Die ersten schwer gepanzerten Dinosaurier gab es während des Juras. Auf diese Nodosaurier folgten in der Kreide die Ankylosaurier. Eines ihrer gewaltigsten Exemplare war der sechs Meter lange, zwei Tonnen schwere und rundum gepanzerte Enoplocephalus, dessen Panzerschwanz in zwei Knochenkeulen
auslief. Ein Schlag mit dieser mörderischen Waffe sorgte für gebrochene Knochen. War der Feind auf diese Weise einmal nicht zu vertreiben, war der Enoplocephalus noch längst nicht am Ende. Blitzschnell warf er sich in einem solchen Fall platt zu Boden, zog die Füße unter sich und schloß die
Augen. Sogar die Augenlider waren nämlich gepanzert. Vor einer solchen Festung mußte dann selbst der hungrigste Feind sich geschlagen geben. Wie wirksam dieser Trick war, beobachten wir heute noch an allen Gürtel- und Schuppentieren.

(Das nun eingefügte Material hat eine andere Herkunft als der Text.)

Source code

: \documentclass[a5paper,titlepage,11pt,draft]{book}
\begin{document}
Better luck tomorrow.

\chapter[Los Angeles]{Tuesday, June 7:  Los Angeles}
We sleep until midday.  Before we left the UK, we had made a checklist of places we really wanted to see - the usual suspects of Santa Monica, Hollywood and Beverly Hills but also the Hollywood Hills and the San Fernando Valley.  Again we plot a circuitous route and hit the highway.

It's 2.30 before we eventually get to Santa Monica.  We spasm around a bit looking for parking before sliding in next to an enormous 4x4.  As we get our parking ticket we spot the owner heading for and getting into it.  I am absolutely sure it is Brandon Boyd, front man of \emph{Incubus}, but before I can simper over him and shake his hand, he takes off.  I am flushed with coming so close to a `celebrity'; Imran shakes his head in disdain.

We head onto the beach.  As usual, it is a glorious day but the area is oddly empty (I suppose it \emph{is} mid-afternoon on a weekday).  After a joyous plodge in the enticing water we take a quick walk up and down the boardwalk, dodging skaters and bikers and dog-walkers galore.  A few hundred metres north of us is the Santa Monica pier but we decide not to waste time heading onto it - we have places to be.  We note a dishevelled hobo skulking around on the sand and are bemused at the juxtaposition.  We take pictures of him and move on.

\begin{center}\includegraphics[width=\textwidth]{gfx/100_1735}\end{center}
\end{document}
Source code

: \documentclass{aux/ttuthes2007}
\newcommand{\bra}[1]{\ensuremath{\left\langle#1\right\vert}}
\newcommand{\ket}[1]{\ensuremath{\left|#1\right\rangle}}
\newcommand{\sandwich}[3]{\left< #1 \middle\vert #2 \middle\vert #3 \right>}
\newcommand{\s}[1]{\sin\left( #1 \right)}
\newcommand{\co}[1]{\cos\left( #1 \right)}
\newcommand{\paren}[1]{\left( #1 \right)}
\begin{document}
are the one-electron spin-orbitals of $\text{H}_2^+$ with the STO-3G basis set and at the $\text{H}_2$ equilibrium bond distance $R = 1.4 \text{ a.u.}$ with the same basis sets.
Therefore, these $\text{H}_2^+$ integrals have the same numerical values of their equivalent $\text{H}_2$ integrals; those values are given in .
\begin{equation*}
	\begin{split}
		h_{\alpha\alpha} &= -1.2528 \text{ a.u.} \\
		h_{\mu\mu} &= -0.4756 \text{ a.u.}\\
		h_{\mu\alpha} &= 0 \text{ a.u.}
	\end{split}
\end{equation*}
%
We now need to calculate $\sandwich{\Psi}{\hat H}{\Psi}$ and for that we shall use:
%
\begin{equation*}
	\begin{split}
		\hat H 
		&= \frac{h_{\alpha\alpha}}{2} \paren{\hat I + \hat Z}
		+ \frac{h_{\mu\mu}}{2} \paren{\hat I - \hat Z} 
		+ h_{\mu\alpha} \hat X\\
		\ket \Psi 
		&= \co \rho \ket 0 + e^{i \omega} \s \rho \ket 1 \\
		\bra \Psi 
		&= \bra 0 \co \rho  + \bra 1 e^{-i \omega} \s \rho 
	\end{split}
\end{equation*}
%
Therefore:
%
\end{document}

Welcher Dinosaurier trug tausend Zähne im Maul?
Der 13 Meter lange Edmontosaurus. Von seiner Sorte entdeckte man besonders viele Schädel. Obwohl sein Vordermaul wie ein riesiger Entenschnabel geformt und zahnlos war, befanden sich im hinteren Teil stets über 1000 Zähne. Diese bildeten im Ober- und Unterkiefer dichte Reihen. Auf diese Weise entstand eine wichtige Reibfläche. Bewegte der Edmontosaurus seinen Oberkiefer auf dem
Unterkiefer hin und her, gelang es ihm, selbst zäheste Pflanzen fein zu zerreiben. Hatten sich einige Zähne abgenutzt, fielen sie unbemerkt aus und wurden durch neu nachwachsende ersetzt.
Waren Flugsaurier Superflieger?
Wer sehen möchte, wie Flugsaurier unter dem Himmel kreisten, muß Fledermäusen zuschauen. Ähnlich wie diese bewegten sie sich durch rasches Auf-und-nieder-Schlagen der Arme fort. Schwanzträger benutzten das an der Spitze angewachsene Hautsegel als eine Art Höhenruder zum Steuern und Ausbalancieren. Kleinere Flugsaurier waren schnell und geschickt. Große Exemplare aber flogen
reichlich unbeholfen und mußten Aufwinde zum Segeln nutzen. Quetzalcoatlus zum Beispiel, die „gefiederte Schlange", war der stattlichste Pterosaurier der Welt. Mit 86 Kilo Lebendgewicht konnte er sich nur dort aufschwingen, wo über flachem Land die Sonnenhitze für aufwirbelnde Warmluftströme sorgte. Und Pteranodon, ein pelikanähnlicher Fischfresser, brauchte Meeresklippen zum Starten sowie warme Aufwinde über dem Ozean, um während der Jagd nicht abzustürzen. Bei günstigen Windverhältnissen waren jedoch auch die Riesen unter den Flugsauriern echte Könner.